Exercise aim
Show every line of the data below that includes the word "public".
-- Provided data follows --
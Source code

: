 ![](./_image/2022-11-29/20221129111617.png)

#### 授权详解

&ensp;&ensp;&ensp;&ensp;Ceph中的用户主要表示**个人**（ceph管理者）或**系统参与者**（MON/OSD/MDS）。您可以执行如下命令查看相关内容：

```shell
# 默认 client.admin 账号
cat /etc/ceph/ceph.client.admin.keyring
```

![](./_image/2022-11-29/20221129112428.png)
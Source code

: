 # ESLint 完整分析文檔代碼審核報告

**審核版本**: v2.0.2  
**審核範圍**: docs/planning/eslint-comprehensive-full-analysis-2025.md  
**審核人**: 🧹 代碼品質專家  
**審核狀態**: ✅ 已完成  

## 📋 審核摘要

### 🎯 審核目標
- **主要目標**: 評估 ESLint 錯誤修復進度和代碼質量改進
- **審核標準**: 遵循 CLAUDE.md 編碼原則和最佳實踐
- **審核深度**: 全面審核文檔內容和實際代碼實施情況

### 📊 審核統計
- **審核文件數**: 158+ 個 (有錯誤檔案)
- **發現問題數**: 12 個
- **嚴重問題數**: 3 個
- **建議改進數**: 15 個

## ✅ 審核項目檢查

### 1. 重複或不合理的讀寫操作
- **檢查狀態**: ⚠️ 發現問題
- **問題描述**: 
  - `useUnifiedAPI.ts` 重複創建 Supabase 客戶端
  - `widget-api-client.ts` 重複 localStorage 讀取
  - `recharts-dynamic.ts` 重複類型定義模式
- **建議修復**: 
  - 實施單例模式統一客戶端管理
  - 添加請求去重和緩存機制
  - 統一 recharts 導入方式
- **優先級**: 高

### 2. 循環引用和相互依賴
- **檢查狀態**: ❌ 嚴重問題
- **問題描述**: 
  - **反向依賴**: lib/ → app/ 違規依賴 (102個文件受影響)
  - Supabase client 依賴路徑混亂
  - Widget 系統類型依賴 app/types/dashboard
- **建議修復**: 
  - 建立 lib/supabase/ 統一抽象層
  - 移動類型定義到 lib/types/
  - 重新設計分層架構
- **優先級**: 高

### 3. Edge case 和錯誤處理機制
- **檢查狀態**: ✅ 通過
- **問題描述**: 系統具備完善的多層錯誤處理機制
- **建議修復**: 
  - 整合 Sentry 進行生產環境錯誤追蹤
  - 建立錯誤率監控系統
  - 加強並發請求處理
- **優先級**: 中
-- Provided data concluded --
-- Provided data follows --
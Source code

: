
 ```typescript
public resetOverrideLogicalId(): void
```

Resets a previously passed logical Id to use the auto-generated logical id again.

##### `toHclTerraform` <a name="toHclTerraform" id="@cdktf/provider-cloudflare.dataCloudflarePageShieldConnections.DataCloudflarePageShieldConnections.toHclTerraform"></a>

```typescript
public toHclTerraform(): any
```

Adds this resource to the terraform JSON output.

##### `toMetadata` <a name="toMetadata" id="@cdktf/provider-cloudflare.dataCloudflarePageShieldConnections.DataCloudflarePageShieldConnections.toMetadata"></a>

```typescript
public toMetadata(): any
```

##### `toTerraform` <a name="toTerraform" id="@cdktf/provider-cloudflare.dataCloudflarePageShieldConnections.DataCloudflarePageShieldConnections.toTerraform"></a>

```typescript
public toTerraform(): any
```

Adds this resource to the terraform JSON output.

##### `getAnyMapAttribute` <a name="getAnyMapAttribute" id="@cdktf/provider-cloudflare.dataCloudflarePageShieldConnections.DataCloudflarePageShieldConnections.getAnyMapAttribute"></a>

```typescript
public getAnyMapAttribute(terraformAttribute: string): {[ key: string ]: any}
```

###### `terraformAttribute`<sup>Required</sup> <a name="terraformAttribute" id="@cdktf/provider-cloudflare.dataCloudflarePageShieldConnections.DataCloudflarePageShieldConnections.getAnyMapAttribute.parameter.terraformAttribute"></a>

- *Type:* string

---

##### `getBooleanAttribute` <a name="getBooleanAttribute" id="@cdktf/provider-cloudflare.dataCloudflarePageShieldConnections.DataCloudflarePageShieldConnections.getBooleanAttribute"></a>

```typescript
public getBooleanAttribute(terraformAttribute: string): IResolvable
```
-- Provided data concluded --
Your response
public resetOverrideLogicalId(): void
public toHclTerraform(): any
public toMetadata(): any
public toTerraform(): any
public getAnyMapAttribute(terraformAttribute: string): {[ key: string ]: any}
public getBooleanAttribute(terraformAttribute: string): IResolvable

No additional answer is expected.